What can we expect from the future of electric vehicles?

In the UK about two per cent of vehicle sales are electric and electric vehicles are starting to become a common sight on our roads. I believe this will be 10 per cent of new car sales by 2020 and 85 per cent of new car sales by 2030. It won’t be long before we don’t say "electric car" we just say car, and they will all be electric.

Is there anything that needs to change in terms of technology or regulation to encourage more people to start using electric cars? Or do you think it’s a case of waiting for the cultural shift to take place?

First off, the technology is there. You can buy a Tesla Model S today which does 250 miles on a single charge, and accelerates faster than a Lamborghini. With the Model S, they have demonstrated that electric vehicle technology is already available and that we can make electric cars which improve on vehicles with internal combustion engines in every way.

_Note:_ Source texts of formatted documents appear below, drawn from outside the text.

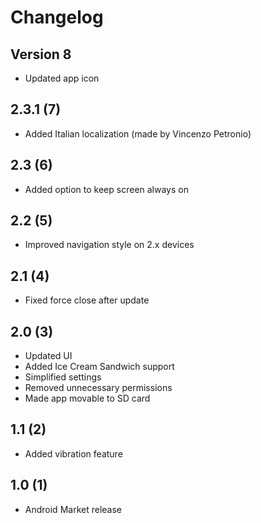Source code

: Changelog
=========

Version 8
---------
* Updated app icon

2.3.1 (7)
---------
* Added Italian localization (made by Vincenzo Petronio)

2.3 (6)
-------
* Added option to keep screen always on

2.2 (5)
-------
* Improved navigation style on 2.x devices

2.1 (4)
-------
* Fixed force close after update

2.0 (3)
-------
* Updated UI
* Added Ice Cream Sandwich support
* Simplified settings
* Removed unnecessary permissions
* Made app movable to SD card

1.1 (2)
-------
* Added vibration feature

1.0 (1)
-------
* Android Market release
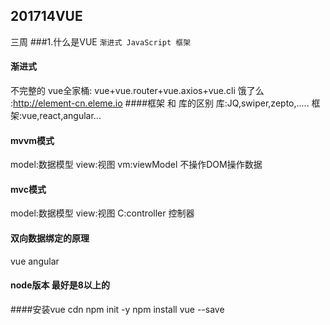 ## 201714VUE
三周
###1.什么是VUE
`渐进式 JavaScript 框架`
#### 渐进式
不完整的
vue全家桶:  vue+vue.router+vue.axios+vue.cli
 饿了么  :http://element-cn.eleme.io
####框架 和 库的区别
库:JQ,swiper,zepto,.....
框架:vue,react,angular... 
#### mvvm模式   
model:数据模型
view:视图
vm:viewModel
不操作DOM操作数据
#### mvc模式
model:数据模型
view:视图
C:controller 控制器
#### 双向数据绑定的原理
vue angular

#### node版本 最好是8以上的

####安装vue
cdn 
npm init -y
npm install vue --save
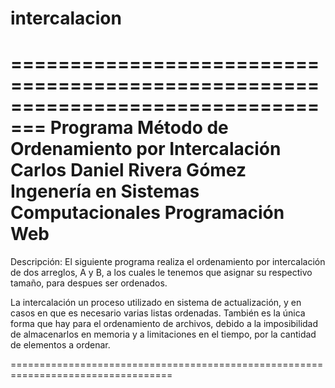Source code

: # intercalacion
=================================================================================
Programa Método de Ordenamiento por Intercalación  
Carlos Daniel Rivera Gómez 
Ingenería en Sistemas Computacionales
Programación Web
=================================================================================

Descripción:
El siguiente programa realiza el ordenamiento por intercalación de dos arreglos, A y
B, a los cuales le tenemos que asignar su respectivo tamaño, para despues ser ordenados.

La intercalación un proceso utilizado en sistema de actualización, y en casos en que es
necesario varias listas ordenadas. También es la única forma que hay para el 
ordenamiento de archivos, debido a la imposibilidad de almacenarlos en memoria y a 
limitaciones en el tiempo, por la cantidad de elementos a ordenar.
 
==================================================================================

The two challenges we have are cost and charging infrastructure. We need the cost of electric vehicles to come down, and they are doing so, with the cost of batteries coming down about 15 per cent year on year, I see a future full of twos: 220 miles range, for £20k by 2020 ­ that is what electric vehicles will be like in four years’ time.

Secondly, we need more charge points... and not just a few more! We need them wherever you park for one hour or more. At home, at work, at hotels, at shopping centres, at your gym, etc. Basically wherever you leave your car, you’ll want it plugged in and charging.

So far we’ve shipped over 20,000 charge points, but that is just a drop in the ocean versus what we need ­ but don’t worry, we won’t stop until you can charge your electric car everywhere!